Весной прошлого года в маленьком эссе, написанном Вл. Новиковым к 70-летию поэта, прозвучало неотступное: “Почему так беспощадно изгнал Соснора из своего словаря слово “двое”?” [11]

Появление трех компакт-дисков на какое-то время, возможно, снимает этот вопрос. Во всяком случае, на время их звучания.

Остается только добыть книжки с дисками, настроить тот или иной аппарат на воспроизведение и для чистоты встречи надеть наушники.

 

Другие статьи "Звучащая литература" можно найти по ссылке.

 

 

[1] Федеральная архивная служба России. Российский государственный архив фонодокументов. Обзор фондов (часть III — IV). М., 2002, стр. 42.

[2] Кокто-Пуленк. “Голос”. Лирическая трагедия. Моноспектакль театра комической оперы (Париж), 1960 г. Исполняет Дюваль Дени. Переводит и комментирует Лиля Брик. [Государственный Литературный музей]. Москва, 1997. Из коллекции Василия Катаняна. Тираж 20 экз. только для демонстрации в ГОСЛИТМУЗЕЕ и его филиалах. (Пояснительный текст на обложке аудиокассеты воспроизводится нами дословно, с сохранением особенностей написания имен и названий).

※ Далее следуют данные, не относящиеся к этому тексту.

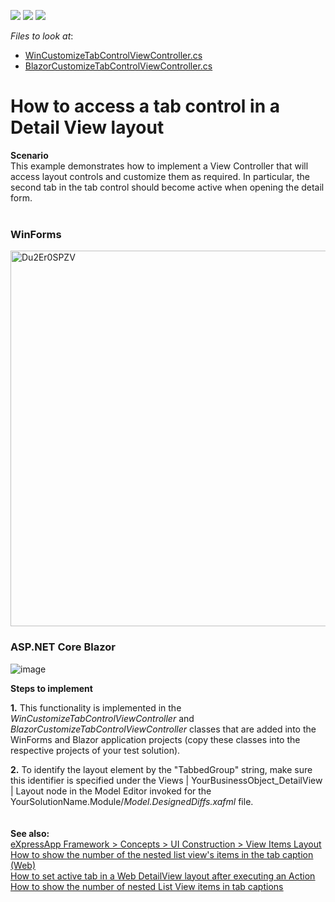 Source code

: <!-- default badges list -->
![](https://img.shields.io/endpoint?url=https://codecentral.devexpress.com/api/v1/VersionRange/128586641/22.2.5%2B)
[![](https://img.shields.io/badge/Open_in_DevExpress_Support_Center-FF7200?style=flat-square&logo=DevExpress&logoColor=white)](https://supportcenter.devexpress.com/ticket/details/E372)
[![](https://img.shields.io/badge/📖_How_to_use_DevExpress_Examples-e9f6fc?style=flat-square)](https://docs.devexpress.com/GeneralInformation/403183)
<!-- default badges end -->
<!-- default file list -->
*Files to look at*:


* [WinCustomizeTabControlViewController.cs](./CS/EFCore/AccessLayoutEF/AccessLayoutEF.Win/Controllers/WinCustomizeTabControlViewController.cs) 
* [BlazorCustomizeTabControlViewController.cs](./CS/EFCore/AccessLayoutEF/AccessLayoutEF.Blazor.Server/Controllers/BlazorCustomizeTabControlViewController.cs) 
<!-- default file list end -->
# How to access a tab control in a Detail View layout


<p><strong>Scenario</strong><br> This example demonstrates how to implement a View Controller that will access layout controls and customize them as required. In particular, the second tab in the tab control should become active when opening the detail form.<br><br></p>

### WinForms 
<img width="601" alt="Du2Er0SPZV" src="https://user-images.githubusercontent.com/14300209/226934893-008269a8-66b7-4f3e-a04a-d1a000d86e83.png">

### ASP.NET Core Blazor
![image](https://user-images.githubusercontent.com/33227868/231761563-86aaa8fa-ebaf-4b20-958e-a4190fafcfa4.png)


<p><strong>Steps to implement</strong></p>
<p><strong>1.</strong> This functionality is implemented in the <em>WinCustomizeTabControlViewController</em> and <em>BlazorCustomizeTabControlViewController</em> classes that are added into the WinForms and Blazor application projects (copy these classes into the respective projects of your test solution). 
<p><strong>2.</strong> To identify the layout element by the "TabbedGroup" string, make sure this identifier is specified under the Views | YourBusinessObject_DetailView | Layout node in the Model Editor invoked for the YourSolutionName.Module/<em>Model.DesignedDiffs.xafml</em> file.<br>

<br>
<strong><br>See also:</strong> <br><a href="http://documentation.devexpress.com/#Xaf/CustomDocument2817"><u>eXpressApp Framework > Concepts > UI Construction > View Items Layout<br></u></a><u><a href="https://www.devexpress.com/Support/Center/p/T386111">How to show the number of the nested list view's items in the tab caption (Web)</a><br><a href="https://www.devexpress.com/Support/Center/p/T586150">How to set active tab in a Web DetailView layout after executing an Action</a><br>
  <a href="https://www.devexpress.com/Support/Center/p/t943913">How to show the number of nested List View items in tab captions</a><br></u></u></p>

<br/>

[3] На самом деле минимальные авторские ремарки вроде “трубка падает”, “ложится на кровать, сжимает телефон руками” или “плачет”.

[4] Брик Лиля. Пристрастные рассказы. Нижний Новогород, “ДЕКОМ”, 2003.

[5] См.: Ваксберг Аркадий. Загадка и магия Лили Брик. М., 2004, стр. 128.

[6] Катанян Василий. Прикосновение к идолам. М., 1997, стр. 131.

[7] См.: Генс-Катанян Инна. Дома и миражи. М., 2005, стр. 76.

[8] Виктор Соснора. Стихотворения из книги “Кристалл”. Читает автор. Звукорежиссер Г. Любимов, редактор М. Тулин, художник П. Киселев, фото В. Барановского. ї “Мелодия”, 1981 / Всесоюзная студия грамзаписи.

Благодарю Ольгу и Владимира Новиковых за возможность познакомиться с этой пластинкой.

[9] Вот начало этого эссе: “Он зашел далеко. В самозаточении, в отъединении от людей. В индивидуализации поэтического языка и ритма. В расщеплении слова и добывании из него ядерной энергии, созидательной для будущего и сокрушительной для прижизненного обыденного бытия.

В поэзии есть амплуа левого крайнего. Левого в эстетическом смысле. Перефразируя Пастернака, скажем: если это место вакантно, никем не занято, то это опасно для поэзии как таковой. По левому краю у нас играл Хлебников, потом Цветаева. Затем по воле судьбы и по природе таланта здесь появился Виктор Соснора” (Новиков Вл. Школа одиночества. К 70-летию Виктора Сосноры. — “Звезда”, 2006, № 4).